## Records supplied
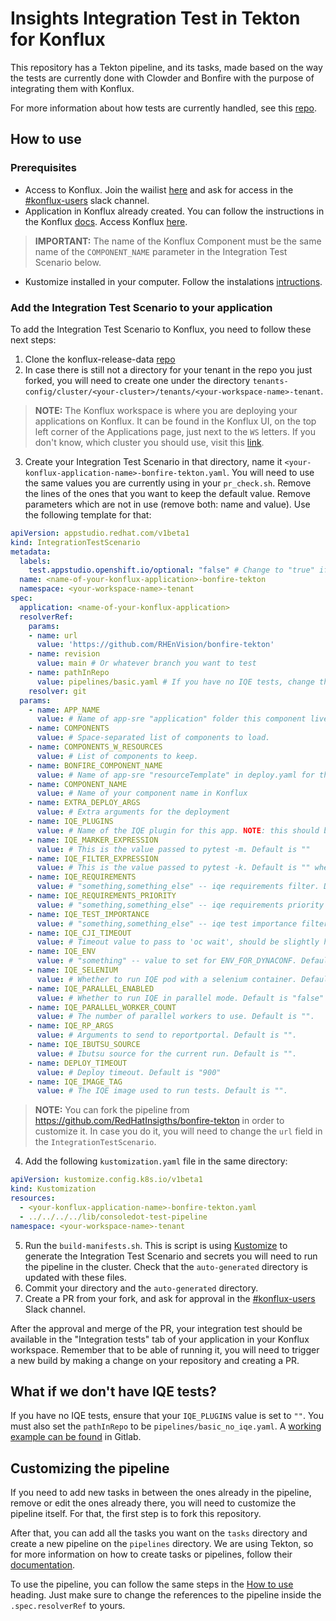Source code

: # Insights Integration Test in Tekton for Konflux

This repository has a Tekton pipeline, and its tasks, made based on the way the tests are currently done with Clowder and Bonfire with the purpose of integrating them with Konflux.

For more information about how tests are currently handled, see this [repo](https://github.com/RedHatInsights/cicd-tools).

## How to use

### Prerequisites

* Access to Konflux. Join the wailist [here](https://console.redhat.com/preview/hac/application-pipeline) and ask for access in the [#konflux-users](https://redhat-internal.slack.com/archives/C04PZ7H0VA8) slack channel.
* Application in Konflux already created. You can follow the instructions in the Konflux [docs](https://redhat-appstudio.github.io/docs.appstudio.io/Documentation/main/getting-started/get-started/#creating-your-first-application). Access Konflux [here](https://console.redhat.com/preview/hac/application-pipeline).
> **IMPORTANT:** The name of the Konflux Component must be the same name of the `COMPONENT_NAME` parameter in the Integration Test Scenario below.
* Kustomize installed in your computer. Follow the instalations [intructions](https://kubectl.docs.kubernetes.io/installation/kustomize/).

### Add the Integration Test Scenario to your application

To add the Integration Test Scenario to Konflux, you need to follow these next steps:

1. Clone the konflux-release-data [repo](https://gitlab.cee.redhat.com/releng/konflux-release-data.git)
2. In case there is still not a directory for your tenant in the repo you just forked, you will need to create one under the directory `tenants-config/cluster/<your-cluster>/tenants/<your-workspace-name>-tenant`.
> **NOTE:** The Konflux workspace is where you are deploying your applications on Konflux. It can be found in the Konflux UI, on the top left corner of the Applications page, just next to the `WS` letters. If you don't know, which cluster you should use, visit this [link](https://gitlab.cee.redhat.com/konflux/docs/users/-/blob/main/topics/overview/deployments.md?ref_type=heads).
3. Create your Integration Test Scenario in that directory, name it `<your-konflux-application-name>-bonfire-tekton.yaml`. You will need to use the same values you are currently using in your `pr_check.sh`. Remove the lines of the ones that you want to keep the default value. Remove parameters which are not in use (remove both: name and value). Use the following template for that:
```yaml
apiVersion: appstudio.redhat.com/v1beta1
kind: IntegrationTestScenario
metadata:
  labels:
    test.appstudio.openshift.io/optional: "false" # Change to "true" if you don't need the test to be mandatory
  name: <name-of-your-konflux-application>-bonfire-tekton
  namespace: <your-workspace-name>-tenant
spec:
  application: <name-of-your-konflux-application>
  resolverRef:
    params:
    - name: url
      value: 'https://github.com/RHEnVision/bonfire-tekton'
    - name: revision
      value: main # Or whatever branch you want to test
    - name: pathInRepo
      value: pipelines/basic.yaml # If you have no IQE tests, change this to pipelines/basic_no_iqe.yaml
    resolver: git
  params:
    - name: APP_NAME
      value: # Name of app-sre "application" folder this component lives in.
    - name: COMPONENTS
      value: # Space-separated list of components to load.
    - name: COMPONENTS_W_RESOURCES
      value: # List of components to keep.
    - name: BONFIRE_COMPONENT_NAME
      value: # Name of app-sre "resourceTemplate" in deploy.yaml for this component. If it is the same as the name in Konflux, you don't need to fill this  
    - name: COMPONENT_NAME
      value: # Name of your component name in Konflux
    - name: EXTRA_DEPLOY_ARGS
      value: # Extra arguments for the deployment
    - name: IQE_PLUGINS
      value: # Name of the IQE plugin for this app. NOTE: this should be "" if you have no IQE tests.
    - name: IQE_MARKER_EXPRESSION
      value: # This is the value passed to pytest -m. Default is ""
    - name: IQE_FILTER_EXPRESSION
      value: # This is the value passed to pytest -k. Default is "" when no filter desired
    - name: IQE_REQUIREMENTS
      value: # "something,something_else" -- iqe requirements filter. Default is "" when no filter desired
    - name: IQE_REQUIREMENTS_PRIORITY
      value: # "something,something_else" -- iqe requirements priority filter. Default is "" when no filter desired
    - name: IQE_TEST_IMPORTANCE
      value: # "something,something_else" -- iqe test importance filter. Default is "" when no filter desired
    - name: IQE_CJI_TIMEOUT
      value: # Timeout value to pass to 'oc wait', should be slightly higher than expected test run time. Default is 30m
    - name: IQE_ENV
      value: # "something" -- value to set for ENV_FOR_DYNACONF. Default is "clowder_smoke"
    - name: IQE_SELENIUM
      value: # Whether to run IQE pod with a selenium container. Default is "false"
    - name: IQE_PARALLEL_ENABLED
      value: # Whether to run IQE in parallel mode. Default is "false"
    - name: IQE_PARALLEL_WORKER_COUNT
      value: # The number of parallel workers to use. Default is "".
    - name: IQE_RP_ARGS
      value: # Arguments to send to reportportal. Default is "".
    - name: IQE_IBUTSU_SOURCE
      value: # Ibutsu source for the current run. Default is "".
    - name: DEPLOY_TIMEOUT
      value: # Deploy timeout. Default is "900"
    - name: IQE_IMAGE_TAG
      value: # The IQE image used to run tests. Default is "".
```
> **NOTE:** You can fork the pipeline from https://github.com/RedHatInsigths/bonfire-tekton in order to customize it. In case you do it, you will need to change the `url` field in the `IntegrationTestScenario`.
4. Add the following `kustomization.yaml` file in the same directory:
```yaml
apiVersion: kustomize.config.k8s.io/v1beta1
kind: Kustomization
resources:
  - <your-konflux-application-name>-bonfire-tekton.yaml
  - ../../../../lib/consoledot-test-pipeline
namespace: <your-workspace-name>-tenant
```
5. Run the `build-manifests.sh`. This is script is using [Kustomize](https://kustomize.io/) to generate the Integration Test Scenario and secrets you will need to run the pipeline in the cluster. Check that the `auto-generated` directory is updated with these files. 
6. Commit your directory and the `auto-generated` directory.
7. Create a PR from your fork, and ask for approval in the [#konflux-users](https://redhat-internal.slack.com/archives/C04PZ7H0VA8) Slack channel.

After the approval and merge of the PR, your integration test should be available in the "Integration tests" tab of your application in your Konflux workspace. Remember that to be able of running it, you will need to trigger a new build by making a change on your repository and creating a PR.

## What if we don't have IQE tests?

If you have no IQE tests, ensure that your `IQE_PLUGINS` value is set to `""`. You must also set the `pathInRepo` to be `pipelines/basic_no_iqe.yaml`. A [working example can be found](https://gitlab.cee.redhat.com/releng/konflux-release-data/-/blob/main/tenants-config/cluster/stone-prd-rh01/tenants/hcc-platex-services-tenant/quickstarts.bonfire-tekton.yaml?ref_type=heads) in Gitlab.

## Customizing the pipeline

If you need to add new tasks in between the ones already in the pipeline, remove or edit the ones already there, you will need to customize the pipeline itself. For that, the first step is to fork this repository.

After that, you can add all the tasks you want on the `tasks` directory and create a new pipeline on the `pipelines` directory. We are using Tekton, so for more information on how to create tasks or pipelines, follow their [documentation](https://tekton.dev/docs/). 

To use the pipeline, you can follow the same steps in the [How to use](./README.md#how-to-use) heading. Just make sure to change the references to the pipeline inside the `.spec.resolverRef` to yours.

## Required action
Repeat the lines of the listing above verbatim, beginning at its first line and ending at the line containing "Kustomize installed in", which is included. Omit pictures.

## Solved exercise
Source code

: # Insights Integration Test in Tekton for Konflux

This repository has a Tekton pipeline, and its tasks, made based on the way the tests are currently done with Clowder and Bonfire with the purpose of integrating them with Konflux.

For more information about how tests are currently handled, see this [repo](https://github.com/RedHatInsights/cicd-tools).

## How to use

### Prerequisites

* Access to Konflux. Join the wailist [here](https://console.redhat.com/preview/hac/application-pipeline) and ask for access in the [#konflux-users](https://redhat-internal.slack.com/archives/C04PZ7H0VA8) slack channel.
* Application in Konflux already created. You can follow the instructions in the Konflux [docs](https://redhat-appstudio.github.io/docs.appstudio.io/Documentation/main/getting-started/get-started/#creating-your-first-application). Access Konflux [here](https://console.redhat.com/preview/hac/application-pipeline).
> **IMPORTANT:** The name of the Konflux Component must be the same name of the `COMPONENT_NAME` parameter in the Integration Test Scenario below.
* Kustomize installed in your computer. Follow the instalations [intructions](https://kubectl.docs.kubernetes.io/installation/kustomize/).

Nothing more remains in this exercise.